WHAT THIS TASK INVOLVES: Only the lines from the start of the data through the line containing "apoapsis around Neptune." should be written out, exactly as they are, with both ends included and the pictures left out.

SOURCE INFORMATION:
= = = = =

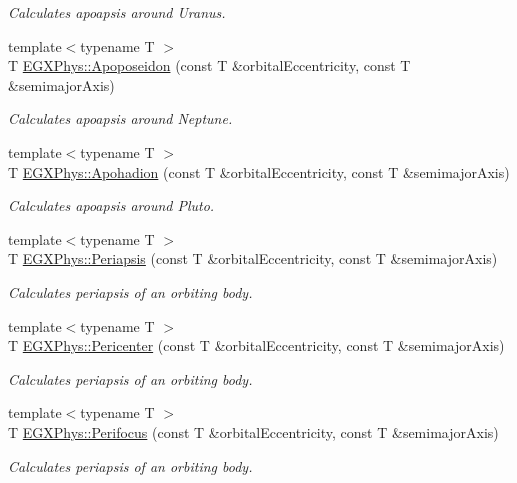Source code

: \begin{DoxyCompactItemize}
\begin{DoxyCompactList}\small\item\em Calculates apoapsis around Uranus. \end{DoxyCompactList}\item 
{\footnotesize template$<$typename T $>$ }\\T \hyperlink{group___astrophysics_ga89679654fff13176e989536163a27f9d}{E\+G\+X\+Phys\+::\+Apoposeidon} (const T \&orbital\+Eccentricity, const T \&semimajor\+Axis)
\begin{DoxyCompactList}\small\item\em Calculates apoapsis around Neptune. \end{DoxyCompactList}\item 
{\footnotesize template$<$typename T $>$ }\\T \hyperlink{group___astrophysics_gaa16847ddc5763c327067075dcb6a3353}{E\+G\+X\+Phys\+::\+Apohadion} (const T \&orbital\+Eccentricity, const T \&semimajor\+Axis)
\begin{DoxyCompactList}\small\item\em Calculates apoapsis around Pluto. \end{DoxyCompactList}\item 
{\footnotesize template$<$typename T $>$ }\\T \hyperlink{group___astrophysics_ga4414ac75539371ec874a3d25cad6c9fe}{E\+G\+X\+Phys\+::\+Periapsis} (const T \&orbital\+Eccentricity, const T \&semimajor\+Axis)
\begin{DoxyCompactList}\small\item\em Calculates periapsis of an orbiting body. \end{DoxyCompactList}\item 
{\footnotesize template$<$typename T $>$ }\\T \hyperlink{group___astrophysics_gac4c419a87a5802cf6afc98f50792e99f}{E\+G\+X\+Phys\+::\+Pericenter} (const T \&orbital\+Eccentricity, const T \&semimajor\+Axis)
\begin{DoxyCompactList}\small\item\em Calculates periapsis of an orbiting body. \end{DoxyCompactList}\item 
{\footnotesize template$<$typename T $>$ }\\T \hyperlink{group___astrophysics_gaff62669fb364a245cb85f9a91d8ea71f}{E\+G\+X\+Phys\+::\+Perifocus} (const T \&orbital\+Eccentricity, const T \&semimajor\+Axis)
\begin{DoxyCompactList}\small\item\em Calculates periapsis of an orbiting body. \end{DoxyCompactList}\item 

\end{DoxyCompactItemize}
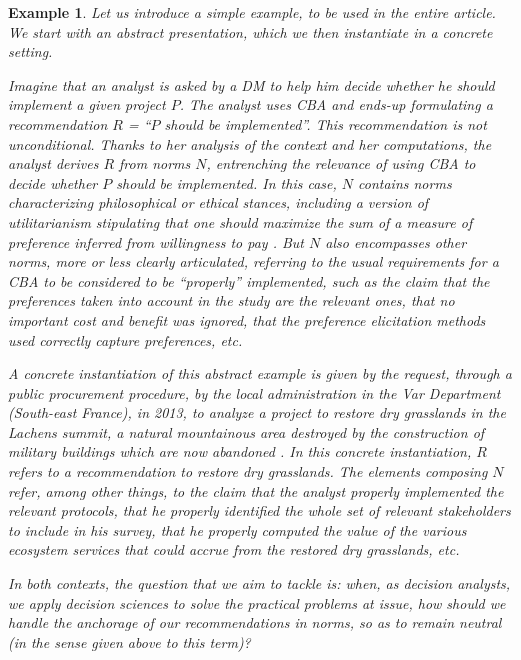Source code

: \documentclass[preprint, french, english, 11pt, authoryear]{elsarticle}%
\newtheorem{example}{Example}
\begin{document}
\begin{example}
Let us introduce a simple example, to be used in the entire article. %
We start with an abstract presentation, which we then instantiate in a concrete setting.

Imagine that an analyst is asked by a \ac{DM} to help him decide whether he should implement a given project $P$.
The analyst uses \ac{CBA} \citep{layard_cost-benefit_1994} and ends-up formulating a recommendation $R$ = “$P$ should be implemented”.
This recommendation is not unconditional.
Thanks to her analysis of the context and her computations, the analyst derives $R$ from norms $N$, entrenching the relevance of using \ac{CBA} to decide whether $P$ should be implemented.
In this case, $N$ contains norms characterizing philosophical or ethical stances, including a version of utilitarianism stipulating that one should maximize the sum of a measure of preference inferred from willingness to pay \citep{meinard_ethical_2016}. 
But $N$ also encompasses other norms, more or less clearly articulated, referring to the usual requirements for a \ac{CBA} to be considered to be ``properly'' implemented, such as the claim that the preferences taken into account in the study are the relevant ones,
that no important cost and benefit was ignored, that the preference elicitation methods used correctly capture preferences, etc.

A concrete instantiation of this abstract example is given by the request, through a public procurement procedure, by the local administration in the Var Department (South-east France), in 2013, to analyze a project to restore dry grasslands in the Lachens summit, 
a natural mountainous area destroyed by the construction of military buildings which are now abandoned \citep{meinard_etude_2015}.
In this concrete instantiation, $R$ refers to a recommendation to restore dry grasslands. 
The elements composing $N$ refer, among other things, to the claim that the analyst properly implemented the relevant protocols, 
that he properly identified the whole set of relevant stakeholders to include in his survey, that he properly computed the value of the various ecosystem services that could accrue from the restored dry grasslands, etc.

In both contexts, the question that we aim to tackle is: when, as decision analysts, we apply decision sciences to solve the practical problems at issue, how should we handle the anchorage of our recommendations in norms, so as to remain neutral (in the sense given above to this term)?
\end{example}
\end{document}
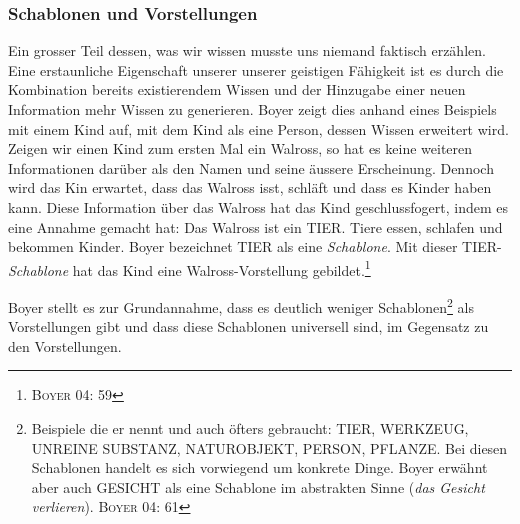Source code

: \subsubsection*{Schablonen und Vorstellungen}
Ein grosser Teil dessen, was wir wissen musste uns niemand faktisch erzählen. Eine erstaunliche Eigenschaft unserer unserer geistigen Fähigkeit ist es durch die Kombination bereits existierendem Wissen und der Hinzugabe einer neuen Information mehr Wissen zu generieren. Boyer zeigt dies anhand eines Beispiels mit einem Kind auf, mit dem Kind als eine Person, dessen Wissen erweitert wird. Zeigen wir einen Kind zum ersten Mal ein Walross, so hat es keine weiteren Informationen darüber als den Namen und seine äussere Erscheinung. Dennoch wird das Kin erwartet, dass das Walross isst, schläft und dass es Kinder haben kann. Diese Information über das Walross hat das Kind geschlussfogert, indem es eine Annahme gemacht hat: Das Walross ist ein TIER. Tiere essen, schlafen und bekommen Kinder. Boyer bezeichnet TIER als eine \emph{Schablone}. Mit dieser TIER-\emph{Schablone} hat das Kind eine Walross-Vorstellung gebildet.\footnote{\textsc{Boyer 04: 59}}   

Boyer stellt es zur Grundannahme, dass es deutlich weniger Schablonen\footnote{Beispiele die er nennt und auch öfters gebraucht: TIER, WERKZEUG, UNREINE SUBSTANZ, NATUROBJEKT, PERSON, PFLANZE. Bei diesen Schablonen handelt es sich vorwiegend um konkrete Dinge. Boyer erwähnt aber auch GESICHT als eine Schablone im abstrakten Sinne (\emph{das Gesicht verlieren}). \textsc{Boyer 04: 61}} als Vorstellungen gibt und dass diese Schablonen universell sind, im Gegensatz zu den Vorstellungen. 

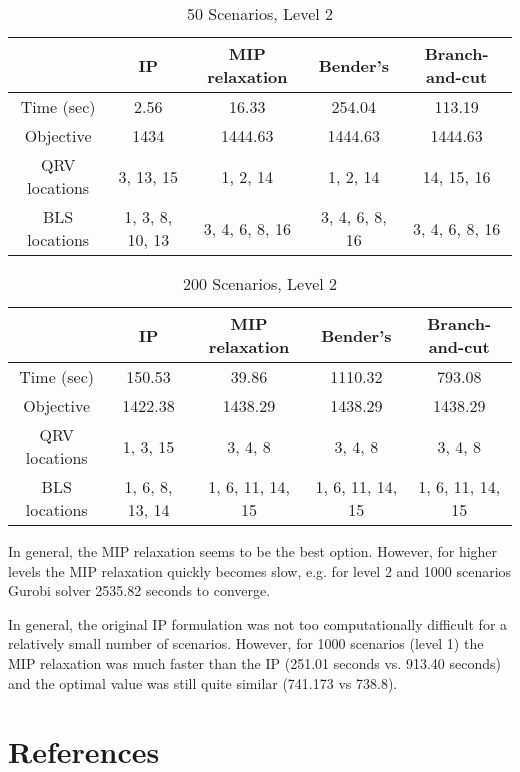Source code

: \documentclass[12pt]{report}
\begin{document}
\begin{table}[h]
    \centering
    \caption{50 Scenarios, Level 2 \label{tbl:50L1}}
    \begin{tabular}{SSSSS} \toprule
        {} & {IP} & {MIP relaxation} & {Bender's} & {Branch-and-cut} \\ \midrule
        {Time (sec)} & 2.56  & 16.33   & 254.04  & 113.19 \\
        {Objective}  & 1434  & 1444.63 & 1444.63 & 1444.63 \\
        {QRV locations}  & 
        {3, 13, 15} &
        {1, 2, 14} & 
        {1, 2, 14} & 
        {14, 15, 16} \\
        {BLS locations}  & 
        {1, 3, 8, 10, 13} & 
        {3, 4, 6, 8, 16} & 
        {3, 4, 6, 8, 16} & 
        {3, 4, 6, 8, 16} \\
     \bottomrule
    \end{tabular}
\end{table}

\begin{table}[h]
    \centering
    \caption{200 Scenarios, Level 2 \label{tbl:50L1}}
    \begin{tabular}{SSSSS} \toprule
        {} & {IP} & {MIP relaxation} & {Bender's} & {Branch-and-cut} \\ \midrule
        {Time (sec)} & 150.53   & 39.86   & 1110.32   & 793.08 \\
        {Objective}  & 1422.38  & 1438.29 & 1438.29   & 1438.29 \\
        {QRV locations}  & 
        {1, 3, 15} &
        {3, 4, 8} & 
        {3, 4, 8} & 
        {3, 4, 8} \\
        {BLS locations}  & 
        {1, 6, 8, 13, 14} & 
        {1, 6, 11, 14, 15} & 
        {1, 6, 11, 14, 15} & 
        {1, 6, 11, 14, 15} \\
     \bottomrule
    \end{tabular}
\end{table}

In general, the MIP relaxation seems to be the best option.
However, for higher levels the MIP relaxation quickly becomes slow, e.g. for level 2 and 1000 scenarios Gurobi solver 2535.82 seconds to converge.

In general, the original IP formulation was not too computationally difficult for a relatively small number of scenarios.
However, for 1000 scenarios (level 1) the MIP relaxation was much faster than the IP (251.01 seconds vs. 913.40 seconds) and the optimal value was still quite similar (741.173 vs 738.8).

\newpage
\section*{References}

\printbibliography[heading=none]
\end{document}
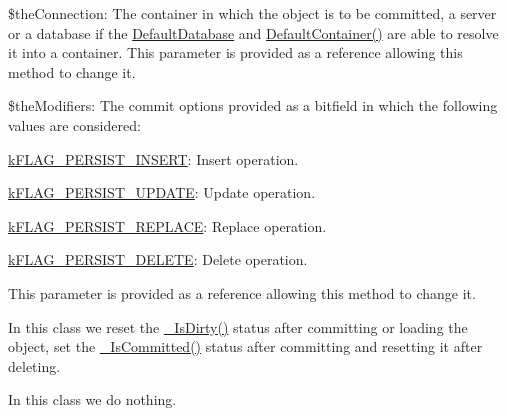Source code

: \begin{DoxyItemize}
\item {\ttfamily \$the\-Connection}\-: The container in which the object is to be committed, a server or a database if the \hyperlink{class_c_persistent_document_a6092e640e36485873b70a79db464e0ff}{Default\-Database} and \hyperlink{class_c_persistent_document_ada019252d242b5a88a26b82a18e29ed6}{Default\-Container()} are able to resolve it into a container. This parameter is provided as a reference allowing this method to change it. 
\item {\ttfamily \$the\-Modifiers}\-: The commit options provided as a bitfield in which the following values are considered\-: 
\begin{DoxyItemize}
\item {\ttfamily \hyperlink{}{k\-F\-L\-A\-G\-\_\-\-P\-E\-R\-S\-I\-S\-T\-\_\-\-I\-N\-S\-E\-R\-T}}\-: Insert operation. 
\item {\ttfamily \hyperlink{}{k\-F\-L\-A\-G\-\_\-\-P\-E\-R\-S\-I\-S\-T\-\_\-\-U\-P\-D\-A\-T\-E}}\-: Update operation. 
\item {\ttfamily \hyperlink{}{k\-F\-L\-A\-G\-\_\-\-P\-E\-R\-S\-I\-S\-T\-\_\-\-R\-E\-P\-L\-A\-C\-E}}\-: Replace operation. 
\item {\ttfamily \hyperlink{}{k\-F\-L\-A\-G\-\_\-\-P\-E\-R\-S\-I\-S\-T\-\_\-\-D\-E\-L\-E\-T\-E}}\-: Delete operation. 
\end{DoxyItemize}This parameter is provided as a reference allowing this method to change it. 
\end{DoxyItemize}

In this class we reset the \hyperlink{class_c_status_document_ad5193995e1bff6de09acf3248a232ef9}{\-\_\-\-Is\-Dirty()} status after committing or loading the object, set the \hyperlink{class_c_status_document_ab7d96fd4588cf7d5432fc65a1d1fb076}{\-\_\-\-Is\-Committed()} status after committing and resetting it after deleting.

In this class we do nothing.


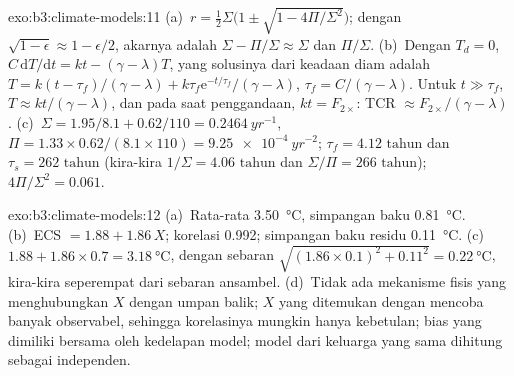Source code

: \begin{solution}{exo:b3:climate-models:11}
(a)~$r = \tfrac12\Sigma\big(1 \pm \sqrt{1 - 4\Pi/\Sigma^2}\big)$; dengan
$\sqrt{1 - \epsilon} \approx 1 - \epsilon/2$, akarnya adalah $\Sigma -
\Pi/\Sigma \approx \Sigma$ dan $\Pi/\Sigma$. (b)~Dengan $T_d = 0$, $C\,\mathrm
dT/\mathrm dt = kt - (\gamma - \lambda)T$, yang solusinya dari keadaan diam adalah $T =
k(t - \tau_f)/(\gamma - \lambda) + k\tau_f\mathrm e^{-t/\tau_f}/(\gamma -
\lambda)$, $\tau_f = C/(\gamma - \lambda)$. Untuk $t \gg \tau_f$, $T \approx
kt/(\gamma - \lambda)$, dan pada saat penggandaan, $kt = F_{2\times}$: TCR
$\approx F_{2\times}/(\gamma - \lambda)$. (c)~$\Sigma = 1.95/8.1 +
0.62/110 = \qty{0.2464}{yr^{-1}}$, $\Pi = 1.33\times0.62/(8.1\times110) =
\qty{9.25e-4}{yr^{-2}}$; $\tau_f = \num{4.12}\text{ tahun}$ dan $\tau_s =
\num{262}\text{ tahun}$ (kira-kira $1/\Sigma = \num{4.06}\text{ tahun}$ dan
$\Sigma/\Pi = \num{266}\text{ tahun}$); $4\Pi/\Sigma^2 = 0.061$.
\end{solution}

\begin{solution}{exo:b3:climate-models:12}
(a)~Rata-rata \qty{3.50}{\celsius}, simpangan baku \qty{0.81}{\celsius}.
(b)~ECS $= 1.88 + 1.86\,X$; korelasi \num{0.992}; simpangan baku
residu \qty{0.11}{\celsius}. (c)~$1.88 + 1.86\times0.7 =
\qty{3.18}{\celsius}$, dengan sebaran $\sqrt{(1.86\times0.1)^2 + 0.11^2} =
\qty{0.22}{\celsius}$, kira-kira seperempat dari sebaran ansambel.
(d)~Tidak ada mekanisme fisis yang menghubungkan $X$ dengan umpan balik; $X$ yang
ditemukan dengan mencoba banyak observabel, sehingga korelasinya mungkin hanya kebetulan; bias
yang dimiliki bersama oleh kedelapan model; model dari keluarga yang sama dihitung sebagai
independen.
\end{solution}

= = = = =

SOLUTION TO THIS EXERCISE:
Source code

: \begin{DoxyCompactItemize}
\begin{DoxyCompactList}\small\item\em Calculates apoapsis around Uranus. \end{DoxyCompactList}\item 
{\footnotesize template$<$typename T $>$ }\\T \hyperlink{group___astrophysics_ga89679654fff13176e989536163a27f9d}{E\+G\+X\+Phys\+::\+Apoposeidon} (const T \&orbital\+Eccentricity, const T \&semimajor\+Axis)
\begin{DoxyCompactList}\small\item\em Calculates apoapsis around Neptune. \end{DoxyCompactList}\item 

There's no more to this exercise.